ただ、フル7シーターとはいえない。GLBは大柄に見えるものの、DセグメントのSUVと比べればコンパクトだ。そのため、3列シートは身長169cm以下の乗員に制限されている。男性としては大柄なリポーターが試しに乗り込んだところ、ひざ回りのスペースはギリギリで確保できるが頭上スペースはゼロ以下だった。
このあたりのパッケージは、ディスカバリースポーツも同じだ。強引に乗り込むことはできるが、3列シートの姿勢は体育座りになってしまう。その一方で、3列シートを床に収納すれば広大に荷物スペースが確保される。2列シートのひざ回にも、スペースの十分な余裕を得ている。GLBの使い勝手にも大きな違いはない。
いずれにしろ、日常はファミリーユースに打ってつけのSUVといえる。さらに、お子さんの友達が3列シートに乗る。あるいは、お子さんが3列シートに、祖父母が2列シートに座るなど用途の拡大は見逃せない魅力となる。
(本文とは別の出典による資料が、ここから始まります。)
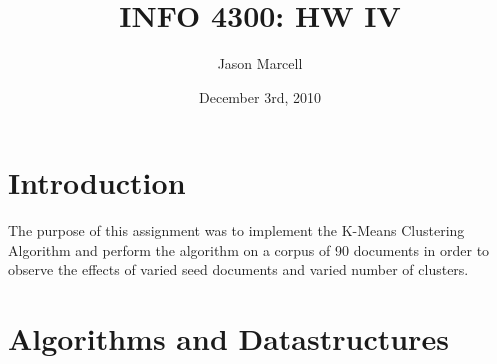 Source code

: \documentclass[12pt]{article}
\title{INFO 4300: HW IV}
\author{Jason Marcell}
\date{December 3rd, 2010}
\begin{document}
 
\maketitle 
\newpage
\section{Introduction} %
\label{sec:introduction}
The purpose of this assignment was to implement the K-Means Clustering Algorithm and perform the algorithm on a corpus of 90 documents in order to observe the effects of varied seed documents and varied number of clusters.

\section{Algorithms and Datastructures} %
\label{sec:algorithms_and_datastructures}
\end{document}
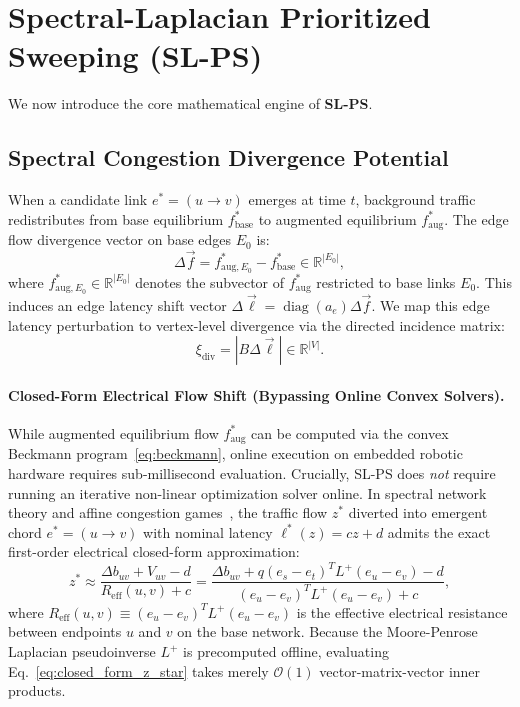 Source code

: \documentclass[11pt,a4paper]{article}
\begin{document}
\section{Spectral-Laplacian Prioritized Sweeping (SL-PS)}
\label{sec:method}

We now introduce the core mathematical engine of \textbf{SL-PS}.

\subsection{Spectral Congestion Divergence Potential}
When a candidate link $e^* = (u \to v)$ emerges at time $t$, background traffic redistributes from base equilibrium $f_{\text{base}}^*$ to augmented equilibrium $f_{\text{aug}}^*$. The edge flow divergence vector on base edges $E_0$ is:
\begin{equation}
\Delta \vec{f} = f_{\text{aug}, E_0}^* - f_{\text{base}}^* \in \mathbb{R}^{|E_0|},
\end{equation}
where $f_{\text{aug}, E_0}^* \in \mathbb{R}^{|E_0|}$ denotes the subvector of $f_{\text{aug}}^*$ restricted to base links $E_0$. This induces an edge latency shift vector $\Delta \vec{\ell} = \operatorname{diag}(a_e) \Delta \vec{f}$. We map this edge latency perturbation to vertex-level divergence via the directed incidence matrix:
\begin{equation}
\xi_{\text{div}} = |B \Delta \vec{\ell}| \in \mathbb{R}^{|V|}.
\end{equation}

\paragraph{Closed-Form Electrical Flow Shift (Bypassing Online Convex Solvers).}
While augmented equilibrium flow $f_{\text{aug}}^*$ can be computed via the convex Beckmann program~\eqref{eq:beckmann}, online execution on embedded robotic hardware requires sub-millisecond evaluation. Crucially, SL-PS does \textit{not} require running an iterative non-linear optimization solver online. In spectral network theory and affine congestion games~\cite{spielman2025sagt,lu2026braess}, the traffic flow $z^*$ diverted into emergent chord $e^* = (u \to v)$ with nominal latency $\ell^*(z) = c z + d$ admits the exact first-order electrical closed-form approximation:
\begin{equation}
\label{eq:closed_form_z_star}
z^* \approx \frac{\Delta b_{uv} + V_{uv} - d}{R_{\text{eff}}(u, v) + c} = \frac{\Delta b_{uv} + q (e_s - e_t)^T L^+ (e_u - e_v) - d}{(e_u - e_v)^T L^+ (e_u - e_v) + c},
\end{equation}
where $R_{\text{eff}}(u, v) \equiv (e_u - e_v)^T L^+ (e_u - e_v)$ is the effective electrical resistance between endpoints $u$ and $v$ on the base network. Because the Moore-Penrose Laplacian pseudoinverse $L^+$ is precomputed offline, evaluating Eq.~\eqref{eq:closed_form_z_star} takes merely $\mathcal{O}(1)$ vector-matrix-vector inner products. 
\end{document}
走りはどうだろうか、今回の試乗車は両モデルともに2Lの直列4気筒ディーゼルターボを搭載する。GLBは、最大トルク320Nmを発揮。ディーゼルとしては控えめなスペックながら、市街地での性能に不満はない。アクセルを少し踏みぎみにするか走行モードがスポーツなら2000rpm台に乗せやすく、力強さの余裕が確かめられる。だが、際限なくあふれ出すようなトルクは期待できない。駆動方式がFFなので、刺激をともなうほどの強大なトルクは受け入れ難いのだろう。
高速道路では、8速100km/hで1500rpmとなる。速やかな追い越しをかける場面では、やはりアクセルを踏みぎみにする必要があり8速のままというわけにはいかず。アクセルをさらに踏み込むと、スムーズに4500rpmまで吹け上がるが加速が勢いづく実感はない。とはいうものの、GLBで走りの刺激を期待するなら最高出力224psを発揮する2Lの直列4気筒ガソリンターボを積む250 4マチック・スポーツが用意されている。